▶ **Exercise requirements**:
In the data below, work out how many lines include the string "como". Only the number should be given.

▶ **Records provided**:
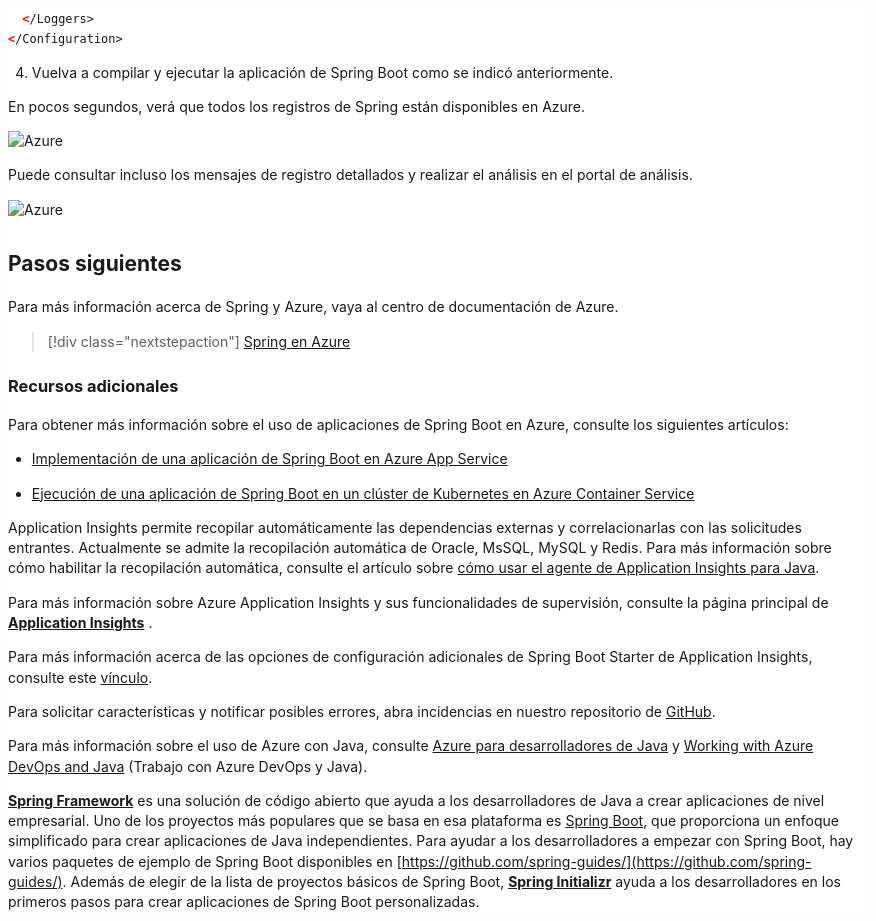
 ```xml
  </Loggers>
</Configuration>
```
4. Vuelva a compilar y ejecutar la aplicación de Spring Boot como se indicó anteriormente. 

En pocos segundos, verá que todos los registros de Spring están disponibles en Azure. 

![Azure][AZ06]

Puede consultar incluso los mensajes de registro detallados y realizar el análisis en el portal de análisis. 

![Azure][AZ07]

## <a name="next-steps"></a>Pasos siguientes

Para más información acerca de Spring y Azure, vaya al centro de documentación de Azure.

> [!div class="nextstepaction"]
> [Spring en Azure](/azure/java/spring-framework)

### <a name="additional-resources"></a>Recursos adicionales

Para obtener más información sobre el uso de aplicaciones de Spring Boot en Azure, consulte los siguientes artículos:

* [Implementación de una aplicación de Spring Boot en Azure App Service](deploy-spring-boot-java-app-from-container-registry-using-maven-plugin.md)

* [Ejecución de una aplicación de Spring Boot en un clúster de Kubernetes en Azure Container Service](deploy-spring-boot-java-app-on-kubernetes.md)

Application Insights permite recopilar automáticamente las dependencias externas y correlacionarlas con las solicitudes entrantes. Actualmente se admite la recopilación automática de Oracle, MsSQL, MySQL y Redis. Para más información sobre cómo habilitar la recopilación automática, consulte el artículo sobre [cómo usar el agente de Application Insights para Java](/azure/application-insights/app-insights-java-agent).

Para más información sobre Azure Application Insights y sus funcionalidades de supervisión, consulte la página principal de **[Application Insights]** .

Para más información acerca de las opciones de configuración adicionales de Spring Boot Starter de Application Insights, consulte este [vínculo](https://github.com/Microsoft/ApplicationInsights-Java/blob/master/azure-application-insights-spring-boot-starter/README.md).

Para solicitar características y notificar posibles errores, abra incidencias en nuestro repositorio de [GitHub](https://github.com/Microsoft/ApplicationInsights-Java/issues).

Para más información sobre el uso de Azure con Java, consulte [Azure para desarrolladores de Java] y [Working with Azure DevOps and Java] (Trabajo con Azure DevOps y Java).

**[Spring Framework]** es una solución de código abierto que ayuda a los desarrolladores de Java a crear aplicaciones de nivel empresarial. Uno de los proyectos más populares que se basa en esa plataforma es [Spring Boot], que proporciona un enfoque simplificado para crear aplicaciones de Java independientes. Para ayudar a los desarrolladores a empezar con Spring Boot, hay varios paquetes de ejemplo de Spring Boot disponibles en [https://github.com/spring-guides/](https://github.com/spring-guides/). Además de elegir de la lista de proyectos básicos de Spring Boot, **[Spring Initializr]** ayuda a los desarrolladores en los primeros pasos para crear aplicaciones de Spring Boot personalizadas.


[Azure para desarrolladores de Java]: /azure/java/
[cuenta de Azure gratuita]: https://azure.microsoft.com/pricing/free-trial/
[Working with Azure DevOps and Java]: /azure/devops/ (Trabajo con Azure DevOps y Java)
[ventajas como suscriptor de MSDN]: https://azure.microsoft.com/pricing/member-offers/msdn-benefits-details/
[Spring Boot]: http://projects.spring.io/spring-boot/
[Propiedades específicas de los perfiles de Spring Boot]: https://docs.spring.io/spring-boot/docs/current/reference/html/boot-features-external-config.html#boot-features-external-config-profile-specific-properties
[Spring Initializr]: https://start.spring.io/
[Spring Framework]: https://spring.io/
[Application Insights]: /azure/application-insights/
[AZ01]: ./media/configure-spring-boot-starter-java-app-with-azure-application-insights/Create_resource.png
[AZ02]: ./media/configure-spring-boot-starter-java-app-with-azure-application-insights/Create_resource_2.png
[AZ03]: ./media/configure-spring-boot-starter-java-app-with-azure-application-insights/Create_resource_3.png
[AZ04]: ./media/configure-spring-boot-starter-java-app-with-azure-application-insights/Get_IKey.png
[AZ05]: ./media/configure-spring-boot-starter-java-app-with-azure-application-insights/OverviewBladeResults.png
[AZ06]: ./media/configure-spring-boot-starter-java-app-with-azure-application-insights/Search_and_traces.png
[AZ07]: ./media/configure-spring-boot-starter-java-app-with-azure-application-insights/traces_details.png
[AZ08]: ./media/configure-spring-boot-starter-java-app-with-azure-application-insights/AppMap.png
[SI01]: ./media/configure-spring-boot-starter-java-app-with-azure-application-insights/spring_start.png
[SI02]: ./media/configure-spring-boot-starter-java-app-with-azure-application-insights/After_extract.png
[RE01]: ./media/configure-spring-boot-starter-java-app-with-azure-application-insights/applicationproperties_loc.png
[RE02]: ./media/configure-spring-boot-starter-java-app-with-azure-application-insights/applicationinsightsproperties.png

▶ **Your solution**:
2